Start of Data listing

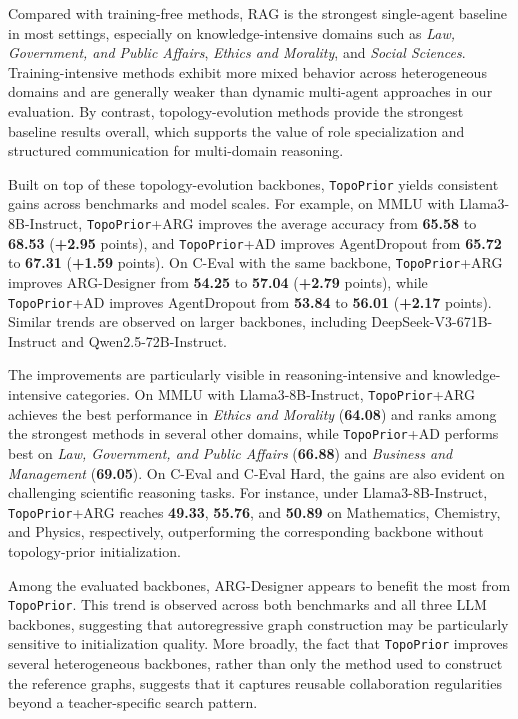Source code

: \documentclass[lettersize,journal]{IEEEtran}
\theoremstyle{plain}
\begin{document}
Compared with training-free methods, RAG is the strongest single-agent baseline in most settings, especially on knowledge-intensive domains such as \emph{Law, Government, and Public Affairs}, \emph{Ethics and Morality}, and \emph{Social Sciences}. Training-intensive methods exhibit more mixed behavior across heterogeneous domains and are generally weaker than dynamic multi-agent approaches in our evaluation. By contrast, topology-evolution methods provide the strongest baseline results overall, which supports the value of role specialization and structured communication for multi-domain reasoning.

Built on top of these topology-evolution backbones, \texttt{TopoPrior} yields consistent gains across benchmarks and model scales. For example, on MMLU with Llama3-8B-Instruct, \texttt{TopoPrior}+ARG improves the average accuracy from \textbf{65.58} to \textbf{68.53} (\textbf{+2.95} points), and \texttt{TopoPrior}+AD improves AgentDropout from \textbf{65.72} to \textbf{67.31} (\textbf{+1.59} points). On C-Eval with the same backbone, \texttt{TopoPrior}+ARG improves ARG-Designer from \textbf{54.25} to \textbf{57.04} (\textbf{+2.79} points), while \texttt{TopoPrior}+AD improves AgentDropout from \textbf{53.84} to \textbf{56.01} (\textbf{+2.17} points). Similar trends are observed on larger backbones, including DeepSeek-V3-671B-Instruct and Qwen2.5-72B-Instruct.

The improvements are particularly visible in reasoning-intensive and knowledge-intensive categories. On MMLU with Llama3-8B-Instruct, \texttt{TopoPrior}+ARG achieves the best performance in \emph{Ethics and Morality} (\textbf{64.08}) and ranks among the strongest methods in several other domains, while \texttt{TopoPrior}+AD performs best on \emph{Law, Government, and Public Affairs} (\textbf{66.88}) and \emph{Business and Management} (\textbf{69.05}). On C-Eval and C-Eval Hard, the gains are also evident on challenging scientific reasoning tasks. For instance, under Llama3-8B-Instruct, \texttt{TopoPrior}+ARG reaches \textbf{49.33}, \textbf{55.76}, and \textbf{50.89} on Mathematics, Chemistry, and Physics, respectively, outperforming the corresponding backbone without topology-prior initialization.

Among the evaluated backbones, ARG-Designer appears to benefit the most from \texttt{TopoPrior}. This trend is observed across both benchmarks and all three LLM backbones, suggesting that autoregressive graph construction may be particularly sensitive to initialization quality. More broadly, the fact that \texttt{TopoPrior} improves several heterogeneous backbones, rather than only the method used to construct the reference graphs, suggests that it captures reusable collaboration regularities beyond a teacher-specific search pattern.
\end{document}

End of Data listing

Only the lines from the start of the records to the line with "The improvements are" belong in the copy. Print them exactly, minus pictures.

Source code

: \documentclass[lettersize,journal]{IEEEtran}
\theoremstyle{plain}
\begin{document}
Compared with training-free methods, RAG is the strongest single-agent baseline in most settings, especially on knowledge-intensive domains such as \emph{Law, Government, and Public Affairs}, \emph{Ethics and Morality}, and \emph{Social Sciences}. Training-intensive methods exhibit more mixed behavior across heterogeneous domains and are generally weaker than dynamic multi-agent approaches in our evaluation. By contrast, topology-evolution methods provide the strongest baseline results overall, which supports the value of role specialization and structured communication for multi-domain reasoning.

Built on top of these topology-evolution backbones, \texttt{TopoPrior} yields consistent gains across benchmarks and model scales. For example, on MMLU with Llama3-8B-Instruct, \texttt{TopoPrior}+ARG improves the average accuracy from \textbf{65.58} to \textbf{68.53} (\textbf{+2.95} points), and \texttt{TopoPrior}+AD improves AgentDropout from \textbf{65.72} to \textbf{67.31} (\textbf{+1.59} points). On C-Eval with the same backbone, \texttt{TopoPrior}+ARG improves ARG-Designer from \textbf{54.25} to \textbf{57.04} (\textbf{+2.79} points), while \texttt{TopoPrior}+AD improves AgentDropout from \textbf{53.84} to \textbf{56.01} (\textbf{+2.17} points). Similar trends are observed on larger backbones, including DeepSeek-V3-671B-Instruct and Qwen2.5-72B-Instruct.

The improvements are particularly visible in reasoning-intensive and knowledge-intensive categories. On MMLU with Llama3-8B-Instruct, \texttt{TopoPrior}+ARG achieves the best performance in \emph{Ethics and Morality} (\textbf{64.08}) and ranks among the strongest methods in several other domains, while \texttt{TopoPrior}+AD performs best on \emph{Law, Government, and Public Affairs} (\textbf{66.88}) and \emph{Business and Management} (\textbf{69.05}). On C-Eval and C-Eval Hard, the gains are also evident on challenging scientific reasoning tasks. For instance, under Llama3-8B-Instruct, \texttt{TopoPrior}+ARG reaches \textbf{49.33}, \textbf{55.76}, and \textbf{50.89} on Mathematics, Chemistry, and Physics, respectively, outperforming the corresponding backbone without topology-prior initialization.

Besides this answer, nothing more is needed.